MSGM Men Spring 2024

Don't be fooled by the safari theme that inspired Massimo Giorgetti's latest male effort: there were actually two trips that the MSGM founder took for the spring. The most egregious indeed nodded to a trip he recently took to Tanzania that informed the earthy color palette, prints and workwear silhouettes in his range.

The Other was more nuanced and witty as it marked a journey into self-awareness. Giorgetti said behind the scenes that he tried to capture the moment he woke up at 5 a.m. to watch the sunrise and go on game drives (of course, he captured it literally by printing photos which he took with his iPhone on tank tops, bowling shirts and pants).

Metaphorically speaking, "this is the time when dreams are interrupted because you have to wake up, but when you think about it, it also marks the moment when you have to step up, turn them into reality and become really aware of what you want,” he said.

This greater self-awareness translated into an elevation in fashion, expressed via Giorgetti's choice of fabrics, its greater emphasis on tailoring, as well as a more diverse cast.

"There is a renewed urge for things well done", he said said pointing to clothes made of cotton, silk and fresh wool and emphasizing that no polyester was in sight. In its simplicity, the draped shirt and sartorial shorts in Look 3 best demonstrated Giorgetti's thoughts as well as the more refined direction of his brand, which was still imbued with the youthful energy of MSGM.

Cut in relaxed shapes, the tailoring also channeled the sophisticated yet relaxed attitude. Oversized blazer jackets and roomy pleated trousers were available in pastel tones, patterned with macro daisies, or tweaked with a distressed feel via sand effects on the lapels and around the pockets. A dark cotton suit had a frayed texture reminiscent of an animal motif, while an eco-leather version looked like it had survived muddy adventures in style.
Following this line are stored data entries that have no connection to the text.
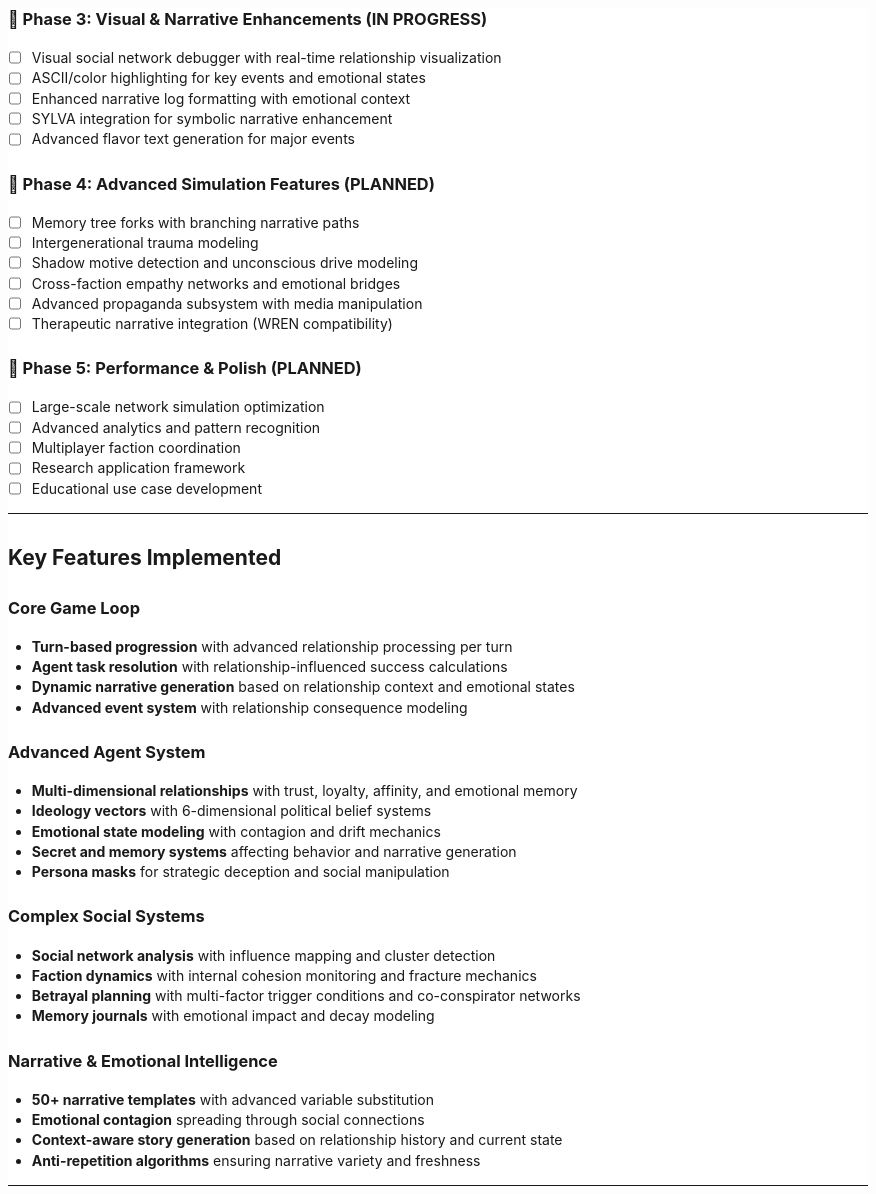 ### 🔄 Phase 3: Visual & Narrative Enhancements (IN PROGRESS)
- [ ] Visual social network debugger with real-time relationship visualization
- [ ] ASCII/color highlighting for key events and emotional states
- [ ] Enhanced narrative log formatting with emotional context
- [ ] SYLVA integration for symbolic narrative enhancement
- [ ] Advanced flavor text generation for major events

### 🔄 Phase 4: Advanced Simulation Features (PLANNED)
- [ ] Memory tree forks with branching narrative paths
- [ ] Intergenerational trauma modeling
- [ ] Shadow motive detection and unconscious drive modeling
- [ ] Cross-faction empathy networks and emotional bridges
- [ ] Advanced propaganda subsystem with media manipulation
- [ ] Therapeutic narrative integration (WREN compatibility)

### 🔄 Phase 5: Performance & Polish (PLANNED)
- [ ] Large-scale network simulation optimization
- [ ] Advanced analytics and pattern recognition
- [ ] Multiplayer faction coordination
- [ ] Research application framework
- [ ] Educational use case development

---

## Key Features Implemented

### Core Game Loop
- **Turn-based progression** with advanced relationship processing per turn
- **Agent task resolution** with relationship-influenced success calculations
- **Dynamic narrative generation** based on relationship context and emotional states
- **Advanced event system** with relationship consequence modeling

### Advanced Agent System
- **Multi-dimensional relationships** with trust, loyalty, affinity, and emotional memory
- **Ideology vectors** with 6-dimensional political belief systems
- **Emotional state modeling** with contagion and drift mechanics
- **Secret and memory systems** affecting behavior and narrative generation
- **Persona masks** for strategic deception and social manipulation

### Complex Social Systems
- **Social network analysis** with influence mapping and cluster detection
- **Faction dynamics** with internal cohesion monitoring and fracture mechanics
- **Betrayal planning** with multi-factor trigger conditions and co-conspirator networks
- **Memory journals** with emotional impact and decay modeling

### Narrative & Emotional Intelligence
- **50+ narrative templates** with advanced variable substitution
- **Emotional contagion** spreading through social connections
- **Context-aware story generation** based on relationship history and current state
- **Anti-repetition algorithms** ensuring narrative variety and freshness

---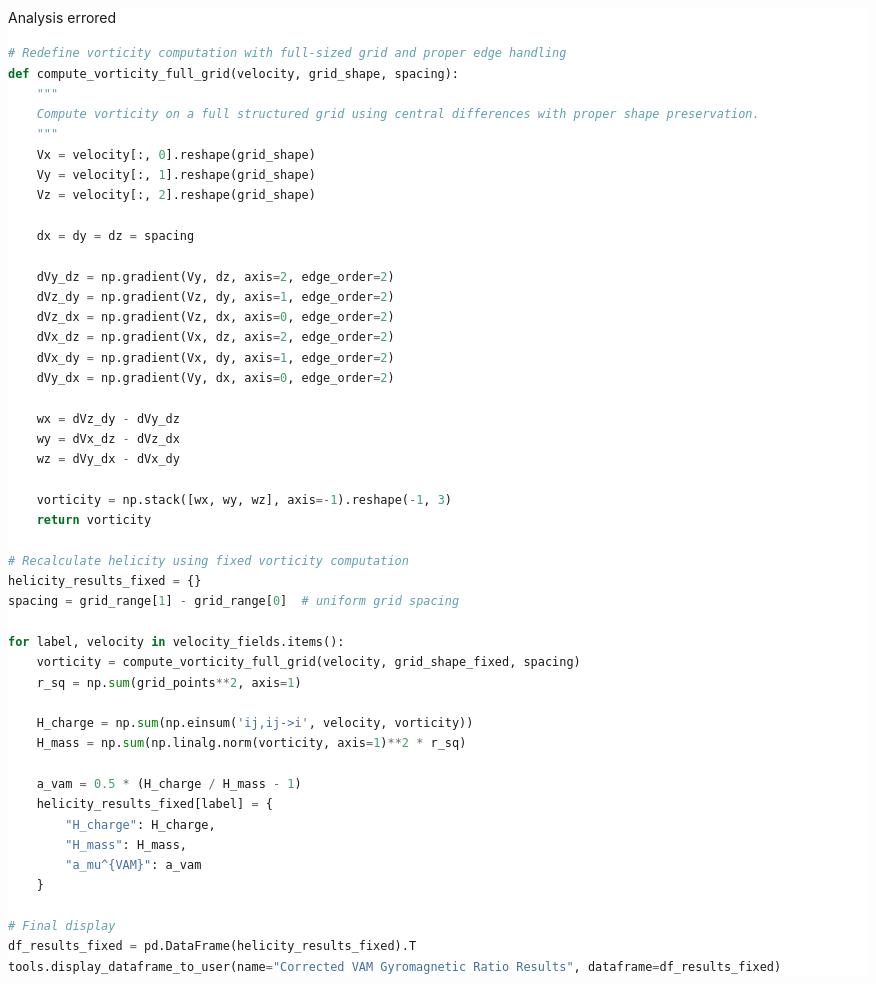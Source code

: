 Analysis errored

```python
# Redefine vorticity computation with full-sized grid and proper edge handling
def compute_vorticity_full_grid(velocity, grid_shape, spacing):
    """
    Compute vorticity on a full structured grid using central differences with proper shape preservation.
    """
    Vx = velocity[:, 0].reshape(grid_shape)
    Vy = velocity[:, 1].reshape(grid_shape)
    Vz = velocity[:, 2].reshape(grid_shape)

    dx = dy = dz = spacing

    dVy_dz = np.gradient(Vy, dz, axis=2, edge_order=2)
    dVz_dy = np.gradient(Vz, dy, axis=1, edge_order=2)
    dVz_dx = np.gradient(Vz, dx, axis=0, edge_order=2)
    dVx_dz = np.gradient(Vx, dz, axis=2, edge_order=2)
    dVx_dy = np.gradient(Vx, dy, axis=1, edge_order=2)
    dVy_dx = np.gradient(Vy, dx, axis=0, edge_order=2)

    wx = dVz_dy - dVy_dz
    wy = dVx_dz - dVz_dx
    wz = dVy_dx - dVx_dy

    vorticity = np.stack([wx, wy, wz], axis=-1).reshape(-1, 3)
    return vorticity

# Recalculate helicity using fixed vorticity computation
helicity_results_fixed = {}
spacing = grid_range[1] - grid_range[0]  # uniform grid spacing

for label, velocity in velocity_fields.items():
    vorticity = compute_vorticity_full_grid(velocity, grid_shape_fixed, spacing)
    r_sq = np.sum(grid_points**2, axis=1)

    H_charge = np.sum(np.einsum('ij,ij->i', velocity, vorticity))
    H_mass = np.sum(np.linalg.norm(vorticity, axis=1)**2 * r_sq)

    a_vam = 0.5 * (H_charge / H_mass - 1)
    helicity_results_fixed[label] = {
        "H_charge": H_charge,
        "H_mass": H_mass,
        "a_mu^{VAM}": a_vam
    }

# Final display
df_results_fixed = pd.DataFrame(helicity_results_fixed).T
tools.display_dataframe_to_user(name="Corrected VAM Gyromagnetic Ratio Results", dataframe=df_results_fixed)
```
Camouflage prints, pocket overshirts, cargo pants and overalls telegraphed the mood more utilitarian, which blended seamlessly into the more refined offering. Similarly, the cast encompassed different ages, as Giorgetti also welcomed more mature men to his MSGM tribe, led by Axel Hermann opening the show in a stylish accessorized coat with a torch in his hand.

The gesture was replicated by many models who followed as they walked through the industry , a tunnel-like place as if they were on a mission of exploration in the dark, or simply waiting for the dawn of a new day to make their next move.

MSGM Men Spring 2024

Don't be fooled by the safari theme that inspired Massimo Giorgetti's latest male effort: there were actually two trips that the MSGM founder took for the spring. The most egregious indeed nodded to a trip he recently took to Tanzania that informed the earthy color palette, prints and workwear silhouettes in his range.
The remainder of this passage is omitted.